Chiese orientate a est

L’orientamento delle chiese verso l’Oriente (da cui il termine stesso “orientare”) è una pratica che affonda le radici nei primi secoli del Cristianesimo e che ha trasformato l’architettura in una forma di preghiera visiva.

Il simbolismo del Sole: Cristo come “Lux Mundi”

Per i primi cristiani, la scelta della direzione non era lasciata al caso. Volgere lo sguardo a est significava guardare verso il punto in cui sorge il sole, simbolo universale di rinascita e vittoria sulle tenebre. In ambito teologico, Cristo viene identificato come il Sol Justitiae (il Sole di Giustizia) e la Lux Mundi (la Luce del Mondo).

Pregare rivolti a est significava quindi rivolgersi a Dio. San Giovanni Damasceno spiegava che, poiché Dio è luce spirituale e Cristo è il “Sole che sorge”, era naturale adorarlo in quella direzione. Inoltre, secondo una tradizione apocrifa ma molto sentita, l’Eden era situato a Oriente e il ritorno di Cristo alla fine dei tempi sarebbe avvenuto proprio da quella direzione.

La storia: dalle Costituzioni Apostoliche al Medioevo

Già nel II secolo, Tertulliano scriveva che i cristiani erano noti per pregare verso est. Tuttavia, la codificazione di questa pratica divenne più chiara con le Costituzioni Apostoliche (IV secolo), che prescrivevano che gli edifici sacri avessero l’abside — la parte dove si trova l’altare — rivolta a Oriente.

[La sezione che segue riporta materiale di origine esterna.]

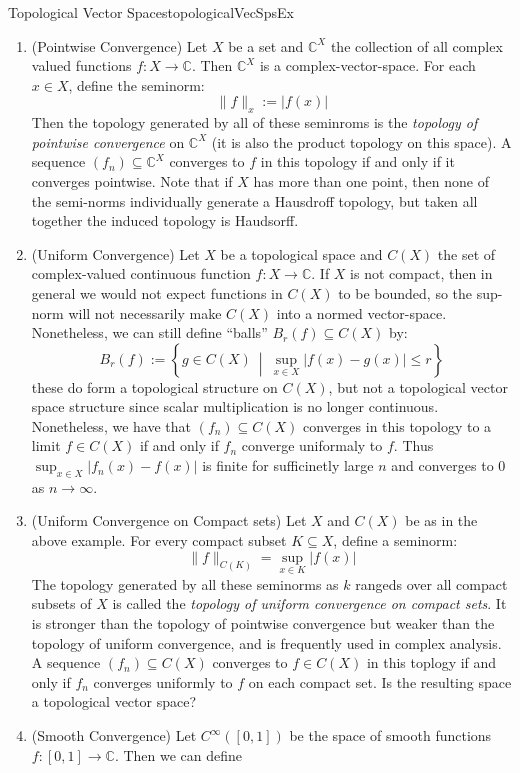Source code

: \documentclass[oneside]{book}
\newcommand{\C}{\mathbb{C}}
\newcommand{\sse}{\subseteq}
\newcommand{\set}[2]{\left\{#1 \ \middle|\ #2\right\}}
\begin{document}
\begin{example}{Topological Vector Spaces}{topologicalVecSpsEx}
\begin{enumerate}
\[			\]
			for all $x \in V$.
		\item (Pointwise Convergence) Let $X$ be a set and $\C^X$ the collection of all complex valued functions $f: X \to \C$. Then
			$\C^X$ is a complex-vector-space. For each $x \in X$, define the seminorm:
			\[
				\|f\|_x := |f(x)|
			\]
			Then the topology generated by all of these seminroms is the \emph{topology of
			pointwise convergence} on $\C^X$ (it is also the product topology on this space). A sequence
			$(f_n) \sse \C^X$ converges to $f$ in this topology if and only if it converges pointwise. Note
			that if $X$ has more than one point, then none of the semi-norms individually generate
			a Hausdroff topology, but taken all together the induced topology is Haudsorff.
		\item (Uniform Convergence) Let $X$ be a topological space and $C(X)$ the set of complex-valued continuous function $f: X \to
			\C$. If $X$ is not compact, then in general we would not expect functions in $C(X)$ to be
			bounded, so the sup-norm will not necessarily make $C(X)$ into a normed vector-space.
			Nonetheless, we can still define ``balls'' $B_r(f) \sse C(X)$ by:
			\[
				B_r(f) := \set{g \in C(X)}{\sup_{x \in X}|f(x) - g(x)| \le r}
			\]
			these do form a topological structure on $C(X)$, but not a topological vector space structure
			since scalar multiplication is no longer continuous. Nonetheless, we have that $(f_n) \sse C(X)$
			converges in this topology to a limit $f \in C(X)$ if and only if $f_n$ converge uniformaly to
			$f$. Thus $\sup_{x \in X}|f_n(x) - f(x)|$ is finite for sufficinetly large $n$ and converges to
			$0$ as $ n \to \infty$.
		\item (Uniform Convergence on Compact sets) Let $X$ and $C(X)$ be as in the above example. For every compact subset $K \sse X$, define
			a seminorm:
			\[
				\|f\|_{C(K)} = \sup_{x \in K} |f(x)|
			\]
			The topology generated by all these seminorms as $k$ rangeds over all compact subsets of $X$ is called the
			\emph{topology of uniform convergence on compact sets}. It is stronger than the topology of pointwise
			convergence but weaker than the topology of uniform convergence, and is frequently used in complex analysis.
			A sequence $(f_n) \sse C(X)$ converges to $f \in C(X)$ in this toplogy if and only if $f_n$ converges
			uniformly to $f$ on each compact set. Is the resulting space a topological vector space?
		\item (Smooth Convergence) Let $C^\infty([0,1])$ be the space of smooth functions $f: [0,1] \to \C$. Then we can define

\end{enumerate}
\end{example}
\end{document}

  • L’Alto Medioevo: È in questo periodo che la regola diventa quasi ferrea. Le chiese romaniche sono i migliori esempi di questo legame con l’astronomia. Gli “architetti-astronomi” del tempo usavano strumenti come l’astrolabio per identificare l’est astronomico nel giorno della posa della prima pietra.
  • Variazioni astronomiche: Molte chiese non puntano esattamente a est geografico (90°), ma verso il punto in cui sorgeva il sole nel giorno del santo patrono a cui la chiesa era dedicata. Questo creava un legame unico tra il cielo, la terra e la storia della comunità locale.

Eccezioni celebri: perché non tutte sono orientate a est?

Nonostante la regola fosse chiara, esistono eccezioni famose. La Basilica di San Pietro in Vaticano, ad esempio, ha l’ingresso a est e l’altare a ovest. Questo accadde perché fu costruita sopra la necropoli dove era sepolto l’Apostolo Pietro; la topografia del luogo e la necessità di onorare il sepolcro prevalsero sulla regola dell’orientamento. In questi casi, era il celebrante a guardare verso est (quindi verso l’ingresso), officiando “verso il popolo”.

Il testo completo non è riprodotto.